The financial crisis of 2008 deeply damaged the credibility of financial innovation in the general public’s mind. As the collapse of markets dried up credit across the system, the notion that securities such as collateralized debt obligations and credit default swaps are enablers of growth suddenly seemed implausible, if not deluded. Indeed, those instruments are often described today as weapons of mass destruction.

It’s easy to forget that the same instruments have had a positive and transformative effect on society. Even as the dust from the real estate implosion lingers, we can see that homeownership would be impossible for millions of people if banks could not pool mortgages and sell collateralized bonds against those pools. It isn’t only the middle classes in developed nations that have benefited from debt pooling. Microfinance is now a $65 billion market, serving more than 90 million borrowers in some of the world’s poorest countries. Its growth was accelerated by the ability of investment banks to pool the microloans of many lenders and issue collateralized debt obligations against them in the international financial markets, freeing up the capital of those lenders and allowing them to make additional microloans.

Financial engineering, then, can be a powerful force for change. It can permit the mobilization of more capital for investment than would otherwise be available. It can generate rich opportunities to fund projects that fuel economic growth and improve people’s lives.

In the following pages we’ll explain how financial engineering can make it possible to channel investment from the financial markets to organizations devoted to social ends—organizations known as social enterprises, which have traditionally looked to charity for much of their funding. With the right financial innovations, these enterprises can access a much deeper pool of capital than was previously available to them, allowing them to greatly extend their social reach.

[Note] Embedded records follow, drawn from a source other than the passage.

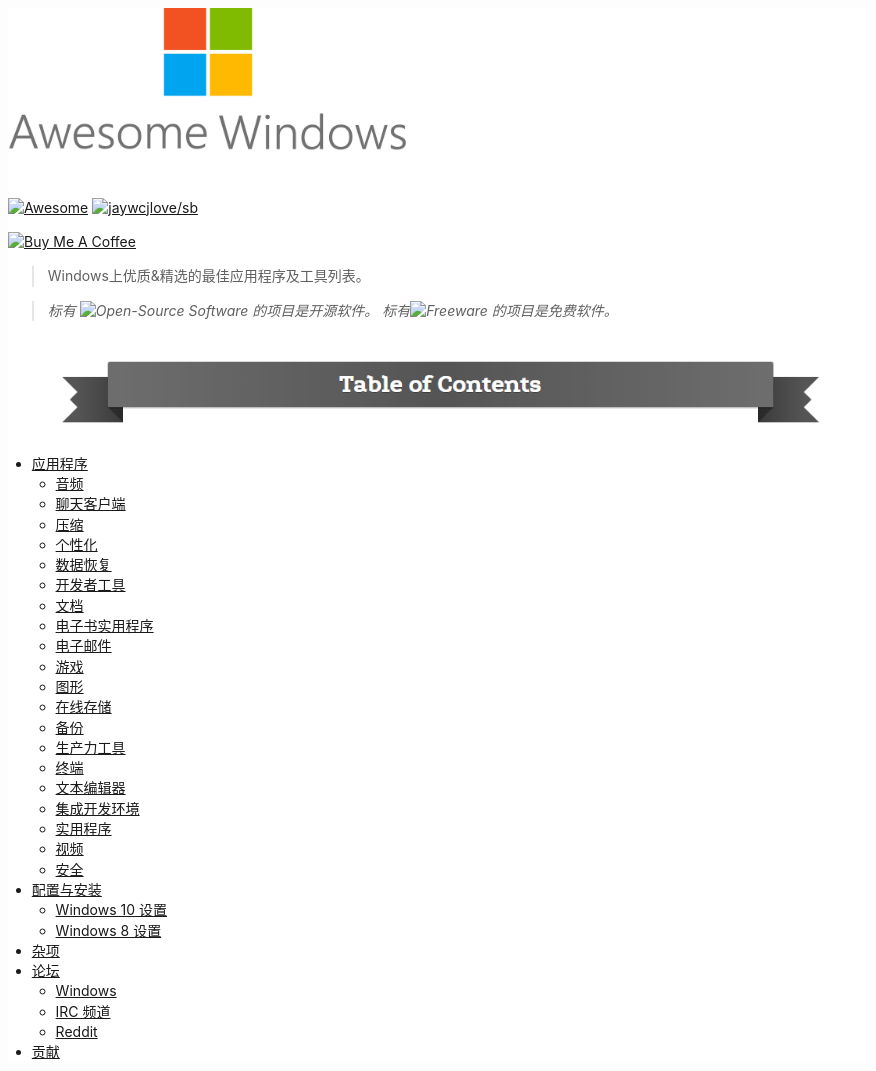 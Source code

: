 # <img src="https://raw.githubusercontent.com/Awesome-Windows/Awesome/master/media/main-awesomeWindows.png" width="400" alt="awesome windows">

[![Awesome](https://awesome.re/badge-flat2.svg)](https://awesome.re) [![jaywcjlove/sb](https://jaywcjlove.github.io/sb/lang/english.svg)](README.md)

<a href="https://www.buymeacoffee.com/rahulkapoor90" target="_blank"><img src="https://cdn.buymeacoffee.com/buttons/default-yellow.png" alt="Buy Me A Coffee" style="height: 51px !important;width: 217px !important;" ></a>

> Windows上优质&精选的最佳应用程序及工具列表。

> *标有 ![Open-Source Software][OSS Icon] 的项目是开源软件。 标有![Freeware][Freeware Icon] 的项目是免费软件。*

# <img src="https://raw.githubusercontent.com/Awesome-Windows/Awesome/master/media/chrome_2016-06-11_19-02-31.png" alt="table of contents">

- [应用程序](#应用程序)
  - [音频](#音频)
  - [聊天客户端](#聊天客户端)
  - [压缩](#压缩)
  - [个性化](#个性化)
  - [数据恢复](#数据恢复)
  - [开发者工具](#开发者工具)
  - [文档](#文档)
  - [电子书实用程序](#电子书实用程序)
  - [电子邮件](#电子邮件)
  - [游戏](#游戏)
  - [图形](#图形)
  - [在线存储](#在线存储)
  - [备份](#备份)
  - [生产力工具](#生产力工具)
  - [终端](#终端)
  - [文本编辑器](#文本编辑器)
  - [集成开发环境](#集成开发环境)
  - [实用程序](#实用程序)
  - [视频](#视频)
  - [安全](#安全)
- [配置与安装](#配置与安装)
    - [Windows 10 设置](#windows-10-设置)
    - [Windows 8 设置](#windows-8-设置)
- [杂项](#杂项)
- [论坛](#论坛)
    - [Windows](#windows)
    - [IRC 频道](#irc-频道)
    - [Reddit](#reddit)
- [贡献](#贡献)


[OSS Icon]: https://cdn.rawgit.com/Awesome-Windows/Awesome/master/media/OSS.svg
[Freeware Icon]: https://cdn.rawgit.com/Awesome-Windows/Awesome/master/media/free.svg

The Businesses of Blended Returns

Social enterprises are entrepreneurial organizations that innovate to solve problems. They include nonprofit and for-profit ventures, and their returns blend social benefit and financial revenues. They come in many flavors, but they all face the same fundamental question: Can they generate enough revenue and attract enough investment to cover their costs and grow their activities?

Some social enterprises can earn a profit that is sufficient to get the business funded by investors. They might provide goods and services to customers willing to pay a premium for a socially beneficial product—green energy, say, or organic food. They might sell an essential service to poor customers at a decent profit while still providing that service more affordably than other suppliers do. But many, if not most, social enterprises cannot fund themselves entirely through sales or investment.

They are not profitable enough to access traditional financial markets, resulting in a financial-social return gap. The social value of providing poor people with affordable health care, basic foodstuffs, or safe cleaning products is enormous, but the cost of private funding often outweighs the monetary return. Many social enterprises survive only through the largesse of government subsidies, charitable foundations, and a handful of high-net-worth individuals who will make donations or accept lower financial returns on their investments in social projects. The ability of those enterprises to provide their products and services rises or falls with the availability of capital from these sources, and their fundraising efforts consume time and energy that could be spent on their social missions.

The lack of funding opportunities is one of the major disadvantages social enterprises face. A conventional business can use its balance sheet and business plan to offer different combinations of risk and return to many different types of investors: equity investors, banks, bond funds, venture capitalists, and so on. Not so for many social enterprises—but that is changing. An increasing number of social entrepreneurs and investors are coming to realize that social enterprises of all sorts can also generate financial returns that will make them attractive to the right investors. This realization will dramatically increase the amount of capital available to these organizations.

Essentially, the insight is that you can treat the funding of a social enterprise as a problem of financial structuring: The enterprise can offer different risks and returns to different kinds of investors instead of delivering a blended return that holds for all investors but is acceptable to very few. This new approach to structuring can close the financial-social return gap.